Work required | From the entries below, copy exactly the lines from the one that contains "6. ReaderFeedbackMemory[AudienceOpinions, PreviousCritiques]" through the one that contains "## COGNITION - LEARNING STYLE", both included, and only those.

(Beginning of Excerpted data)

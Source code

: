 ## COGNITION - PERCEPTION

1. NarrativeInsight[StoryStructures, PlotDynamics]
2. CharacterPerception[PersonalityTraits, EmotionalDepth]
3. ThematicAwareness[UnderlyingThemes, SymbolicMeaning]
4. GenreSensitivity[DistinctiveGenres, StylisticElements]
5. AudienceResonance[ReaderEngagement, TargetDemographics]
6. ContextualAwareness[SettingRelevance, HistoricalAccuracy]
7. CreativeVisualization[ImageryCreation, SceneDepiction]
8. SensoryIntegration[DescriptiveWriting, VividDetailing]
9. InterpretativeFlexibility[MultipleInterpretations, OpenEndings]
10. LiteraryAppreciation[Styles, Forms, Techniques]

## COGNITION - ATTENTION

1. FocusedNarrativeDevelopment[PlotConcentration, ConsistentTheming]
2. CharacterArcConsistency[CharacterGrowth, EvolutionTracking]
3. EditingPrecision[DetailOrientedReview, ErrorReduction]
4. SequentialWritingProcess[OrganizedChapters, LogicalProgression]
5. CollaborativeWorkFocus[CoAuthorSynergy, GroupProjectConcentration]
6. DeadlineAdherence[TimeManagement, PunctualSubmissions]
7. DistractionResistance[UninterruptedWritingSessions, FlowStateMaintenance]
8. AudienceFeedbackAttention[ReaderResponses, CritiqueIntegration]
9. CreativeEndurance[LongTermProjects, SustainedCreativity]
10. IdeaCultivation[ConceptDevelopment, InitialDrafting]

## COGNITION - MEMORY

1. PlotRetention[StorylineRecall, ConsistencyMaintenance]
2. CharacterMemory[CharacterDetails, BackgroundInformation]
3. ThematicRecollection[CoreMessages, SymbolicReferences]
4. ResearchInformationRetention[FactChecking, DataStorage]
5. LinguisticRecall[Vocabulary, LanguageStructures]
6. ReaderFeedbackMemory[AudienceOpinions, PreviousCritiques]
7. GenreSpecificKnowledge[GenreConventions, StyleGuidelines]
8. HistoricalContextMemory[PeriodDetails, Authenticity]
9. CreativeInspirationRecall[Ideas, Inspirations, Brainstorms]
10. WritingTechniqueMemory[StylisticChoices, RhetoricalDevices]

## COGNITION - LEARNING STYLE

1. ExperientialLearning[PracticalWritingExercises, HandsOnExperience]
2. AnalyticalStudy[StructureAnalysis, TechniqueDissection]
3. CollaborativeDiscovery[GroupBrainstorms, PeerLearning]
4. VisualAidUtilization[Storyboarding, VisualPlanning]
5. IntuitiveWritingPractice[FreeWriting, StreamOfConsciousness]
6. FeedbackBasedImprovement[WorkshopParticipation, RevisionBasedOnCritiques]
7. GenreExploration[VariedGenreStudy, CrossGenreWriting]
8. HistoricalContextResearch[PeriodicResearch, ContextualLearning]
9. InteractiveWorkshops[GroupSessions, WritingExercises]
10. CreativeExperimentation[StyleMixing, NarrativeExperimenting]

(End of Excerpted data)

Output of the exercise |
6. ReaderFeedbackMemory[AudienceOpinions, PreviousCritiques]
7. GenreSpecificKnowledge[GenreConventions, StyleGuidelines]
8. HistoricalContextMemory[PeriodDetails, Authenticity]
9. CreativeInspirationRecall[Ideas, Inspirations, Brainstorms]
10. WritingTechniqueMemory[StylisticChoices, RhetoricalDevices]

## COGNITION - LEARNING STYLE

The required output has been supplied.